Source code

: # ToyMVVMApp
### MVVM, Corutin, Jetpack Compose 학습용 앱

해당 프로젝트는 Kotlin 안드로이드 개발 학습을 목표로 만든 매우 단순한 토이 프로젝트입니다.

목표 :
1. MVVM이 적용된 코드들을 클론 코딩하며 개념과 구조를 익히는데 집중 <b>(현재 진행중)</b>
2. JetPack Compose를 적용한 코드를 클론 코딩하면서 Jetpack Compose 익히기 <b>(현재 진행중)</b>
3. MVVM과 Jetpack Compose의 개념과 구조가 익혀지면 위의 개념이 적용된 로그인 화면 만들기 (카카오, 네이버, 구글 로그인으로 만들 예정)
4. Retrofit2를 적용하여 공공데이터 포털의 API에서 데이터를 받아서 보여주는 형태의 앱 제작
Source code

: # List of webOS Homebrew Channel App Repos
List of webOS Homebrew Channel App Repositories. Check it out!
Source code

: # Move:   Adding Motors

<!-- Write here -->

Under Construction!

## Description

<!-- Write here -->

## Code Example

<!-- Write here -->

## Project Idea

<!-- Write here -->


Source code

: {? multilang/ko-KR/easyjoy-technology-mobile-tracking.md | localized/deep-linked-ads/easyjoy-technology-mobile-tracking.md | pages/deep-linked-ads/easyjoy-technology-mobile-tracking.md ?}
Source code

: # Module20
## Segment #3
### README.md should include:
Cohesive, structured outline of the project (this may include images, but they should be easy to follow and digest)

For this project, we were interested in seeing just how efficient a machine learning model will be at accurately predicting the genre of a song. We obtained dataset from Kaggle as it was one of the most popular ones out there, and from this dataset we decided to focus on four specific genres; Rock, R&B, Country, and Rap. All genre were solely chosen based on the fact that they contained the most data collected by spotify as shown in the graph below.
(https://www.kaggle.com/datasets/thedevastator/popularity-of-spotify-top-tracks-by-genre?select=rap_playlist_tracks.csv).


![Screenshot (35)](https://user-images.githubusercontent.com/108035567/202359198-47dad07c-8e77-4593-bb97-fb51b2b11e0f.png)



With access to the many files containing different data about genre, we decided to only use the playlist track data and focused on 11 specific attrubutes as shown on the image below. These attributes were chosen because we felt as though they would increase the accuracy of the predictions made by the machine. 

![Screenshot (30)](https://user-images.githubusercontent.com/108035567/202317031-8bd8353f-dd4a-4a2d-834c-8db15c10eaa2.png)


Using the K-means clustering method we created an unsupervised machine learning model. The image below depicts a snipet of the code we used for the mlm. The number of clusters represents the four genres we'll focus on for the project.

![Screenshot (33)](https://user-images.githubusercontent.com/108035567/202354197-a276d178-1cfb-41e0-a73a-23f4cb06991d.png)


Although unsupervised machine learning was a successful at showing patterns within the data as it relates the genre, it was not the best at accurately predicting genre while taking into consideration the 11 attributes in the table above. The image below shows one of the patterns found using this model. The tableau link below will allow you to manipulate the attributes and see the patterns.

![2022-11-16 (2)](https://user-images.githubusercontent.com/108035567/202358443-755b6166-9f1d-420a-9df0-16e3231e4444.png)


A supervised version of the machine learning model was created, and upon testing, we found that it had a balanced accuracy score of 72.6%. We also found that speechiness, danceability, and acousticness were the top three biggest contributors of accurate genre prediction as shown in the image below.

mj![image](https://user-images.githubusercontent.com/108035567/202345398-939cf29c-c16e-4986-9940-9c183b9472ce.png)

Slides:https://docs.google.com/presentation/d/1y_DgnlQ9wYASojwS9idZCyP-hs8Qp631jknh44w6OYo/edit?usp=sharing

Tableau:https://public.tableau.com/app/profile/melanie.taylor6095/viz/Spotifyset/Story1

=== Assignment ===
A count is needed of the lines in this data that contain "Channel"; give the number and no other text.

=== Solution to this task ===
2